Let’s start by eliminating the notion that Kevin Durant is taking the easy way out by joining the Golden State Warriors.

There’s nothing easy about becoming one of the greatest basketball players in the world.

And there’s nothing easy about winning an NBA championship. Nothing. No matter how much talent is on the roster.

When the Boston Celtics assembled their Big Three in 2007, they were pushed to two Game 7s and lost a total of 10 playoff games on their path to a championship that season. When Shaquille O’Neal was at his peak in 2000 and Kobe Bryant emerged as a Hall-of-Fame-caliber player, the Lakers still faced elimination twice before they reached the NBA Finals.

And, of course, ask LeBron James how easy things went that first year in Miami, when the chorus of outraged fans took so much pleasure in his shortcomings in the NBA Finals.

LeBron, of course, is the template for modern-day superstar free agency, a player fully aware of his ability to shift the landscape and willing to prioritize his individual desires. Maybe Durant would be less inclined to take this bold step if LeBron’s move to Miami had not worked out so well.

Still, Durant is a pioneer in that we’ve never seen an MVP-caliber player join a team that just knocked him out of the playoffs in a hard-fought series. LeBron never faced the Heat in the postseason, Shaq hadn’t played the Lakers before he joined them in 1996. LaMarcus Aldridge did join the Spurs a year after losing to them in the playoffs but (A) that series ended in five games, hardly enough time to build up any animosity and (B) there’s no such thing as a “contentious” series with the Spurs anyway. (Seriously, when was the last time there was bad blood between the teams after a Spurs series?)

The risk for Durant is that there will be little credit for victory and a torrent of Crying Jordans the likes of which the world has never seen should the Warriors lose. But what characterizes every great player is they are unafraid of failure.

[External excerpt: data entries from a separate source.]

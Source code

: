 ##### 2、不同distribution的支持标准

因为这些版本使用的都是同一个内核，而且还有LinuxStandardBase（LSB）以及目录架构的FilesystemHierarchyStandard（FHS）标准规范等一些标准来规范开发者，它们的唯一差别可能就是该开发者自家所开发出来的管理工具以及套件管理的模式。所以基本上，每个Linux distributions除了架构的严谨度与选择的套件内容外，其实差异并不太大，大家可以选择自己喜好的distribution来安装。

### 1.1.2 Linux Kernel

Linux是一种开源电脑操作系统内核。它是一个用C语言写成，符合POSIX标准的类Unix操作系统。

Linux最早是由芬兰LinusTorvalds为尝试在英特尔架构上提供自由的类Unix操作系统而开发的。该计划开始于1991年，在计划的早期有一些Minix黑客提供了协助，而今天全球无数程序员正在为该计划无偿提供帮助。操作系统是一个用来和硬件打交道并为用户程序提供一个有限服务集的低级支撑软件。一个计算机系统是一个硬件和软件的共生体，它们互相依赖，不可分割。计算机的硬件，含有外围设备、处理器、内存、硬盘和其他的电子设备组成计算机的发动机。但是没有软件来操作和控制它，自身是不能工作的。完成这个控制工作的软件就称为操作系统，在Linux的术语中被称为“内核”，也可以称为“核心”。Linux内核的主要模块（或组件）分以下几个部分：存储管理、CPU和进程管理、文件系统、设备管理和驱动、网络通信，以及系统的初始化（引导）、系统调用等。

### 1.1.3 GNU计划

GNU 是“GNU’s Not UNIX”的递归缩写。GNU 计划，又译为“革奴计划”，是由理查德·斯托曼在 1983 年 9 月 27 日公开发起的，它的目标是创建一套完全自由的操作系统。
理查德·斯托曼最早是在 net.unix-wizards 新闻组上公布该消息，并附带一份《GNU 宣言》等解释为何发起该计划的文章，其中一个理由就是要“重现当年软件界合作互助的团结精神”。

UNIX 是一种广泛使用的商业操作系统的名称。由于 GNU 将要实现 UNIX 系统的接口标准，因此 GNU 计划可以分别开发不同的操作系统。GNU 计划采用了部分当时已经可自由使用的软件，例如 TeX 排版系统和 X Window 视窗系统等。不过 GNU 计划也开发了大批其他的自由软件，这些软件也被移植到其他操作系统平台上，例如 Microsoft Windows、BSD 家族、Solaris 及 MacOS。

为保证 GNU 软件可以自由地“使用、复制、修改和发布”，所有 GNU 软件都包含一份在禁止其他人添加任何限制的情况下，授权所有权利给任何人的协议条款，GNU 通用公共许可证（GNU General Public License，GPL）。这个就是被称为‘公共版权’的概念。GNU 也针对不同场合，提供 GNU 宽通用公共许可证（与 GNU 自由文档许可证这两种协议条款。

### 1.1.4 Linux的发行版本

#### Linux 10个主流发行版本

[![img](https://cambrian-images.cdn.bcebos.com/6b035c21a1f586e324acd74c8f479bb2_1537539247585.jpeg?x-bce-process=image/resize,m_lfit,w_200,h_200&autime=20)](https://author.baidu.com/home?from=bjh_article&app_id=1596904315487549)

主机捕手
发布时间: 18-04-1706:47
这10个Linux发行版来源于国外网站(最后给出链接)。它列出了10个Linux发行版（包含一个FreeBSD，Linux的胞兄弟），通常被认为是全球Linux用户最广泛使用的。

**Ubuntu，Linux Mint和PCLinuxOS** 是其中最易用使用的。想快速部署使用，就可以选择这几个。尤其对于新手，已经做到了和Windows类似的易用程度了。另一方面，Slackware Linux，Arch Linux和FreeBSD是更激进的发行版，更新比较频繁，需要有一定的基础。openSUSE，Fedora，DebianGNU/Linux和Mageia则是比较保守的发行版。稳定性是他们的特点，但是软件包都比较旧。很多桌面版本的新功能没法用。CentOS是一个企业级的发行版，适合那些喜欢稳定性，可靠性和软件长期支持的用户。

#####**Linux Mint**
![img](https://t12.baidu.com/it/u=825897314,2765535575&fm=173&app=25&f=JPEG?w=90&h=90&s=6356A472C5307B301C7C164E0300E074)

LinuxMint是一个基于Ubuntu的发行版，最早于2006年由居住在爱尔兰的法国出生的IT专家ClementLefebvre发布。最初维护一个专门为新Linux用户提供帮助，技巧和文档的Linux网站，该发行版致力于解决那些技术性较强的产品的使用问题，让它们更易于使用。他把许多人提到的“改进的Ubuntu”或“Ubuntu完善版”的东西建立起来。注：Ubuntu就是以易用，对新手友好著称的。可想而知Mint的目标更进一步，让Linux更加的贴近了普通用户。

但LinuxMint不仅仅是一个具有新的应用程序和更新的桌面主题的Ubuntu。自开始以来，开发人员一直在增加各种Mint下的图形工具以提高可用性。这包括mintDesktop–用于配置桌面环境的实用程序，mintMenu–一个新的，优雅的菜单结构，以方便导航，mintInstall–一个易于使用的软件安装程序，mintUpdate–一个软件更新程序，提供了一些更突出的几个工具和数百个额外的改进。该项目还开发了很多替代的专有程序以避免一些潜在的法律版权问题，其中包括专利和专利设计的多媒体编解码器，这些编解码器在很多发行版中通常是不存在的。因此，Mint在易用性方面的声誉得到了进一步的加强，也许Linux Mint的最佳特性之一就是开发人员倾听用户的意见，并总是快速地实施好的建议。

Still, the odds are stacked in favor of the Warriors as long as they avoid injuries and Draymond Green suspensions. Don’t worry about them finding enough touches for everyone. Durant already did just fine playing with the NBA leader in usage rate, Russell Westbrook. The Thunder were last in the NBA in passes, while the Warriors were sixth, with Golden State moving the ball 57 more times per game. And if the ball didn’t end up in the hands of the best shooter in the game it often went to the second-best shooter, so it’s no surprise the Warriors led the league in assists. They’re democratic enough to have had four different leading scorers in the last two games of the Western Conference finals and first two games of the NBA Finals. Now there’s Durant, there to take all the shots that opponents were previously willing to concede to Harrison Barnes.

If anyone’s legacy could take a hit it’s that of Stephen Curry, who could possibly win multiple NBA championships without winning the Bill Russell Finals MVP award. That Curry not only signed off on the recruitment of Durant but helped with the pitch shows he isn’t placing his individual place in NBA history above the possibilities of this team. He’s always shown a willingness to let Klay Thompson or whoever else has it going have their shine.

Coincidentally, Curry’s last glorious moment of the 2016 playoffs came at Durant’s expense, when Curry scored 36 points to finish off the Thunder in Game 7. Then LeBron lorded over Curry in the Finals, his new signature shoes were ridiculed on the Internet and the latest social media sport became pointing out how Curry’s $12 million salary in 2016-17 will pale in comparison to everyone from Timofey Mozgov to, yes, Harrison Barnes.

The contract talk overlooked the circumstances of the past, when the Warriors gambled on Curry coming off an injury-plagued 2011-12 season in which he played 26 games and Curry sought financial security. And it ignored the impact of this contract on the future: The best way to make up for the money he lost on this contract is to sign a five-year, maximum contract with the Warriors under terms he could not get anywhere else. There’s much more certainty that Curry will be with the Warriors long-term than Westbrook will be with the Thunder, which could be a factor in Durant’s decision to head to the Bay Area.

We’re still waiting for Durant to expound on the reasons behind his choice. He spent most of his post on The Players Tribune expressing his affinity and appreciation for Oklahoma City.

We do know what the Warriors sold him on: a chance at greatness, the possibility of a dynasty. They didn’t promise him it would be easy.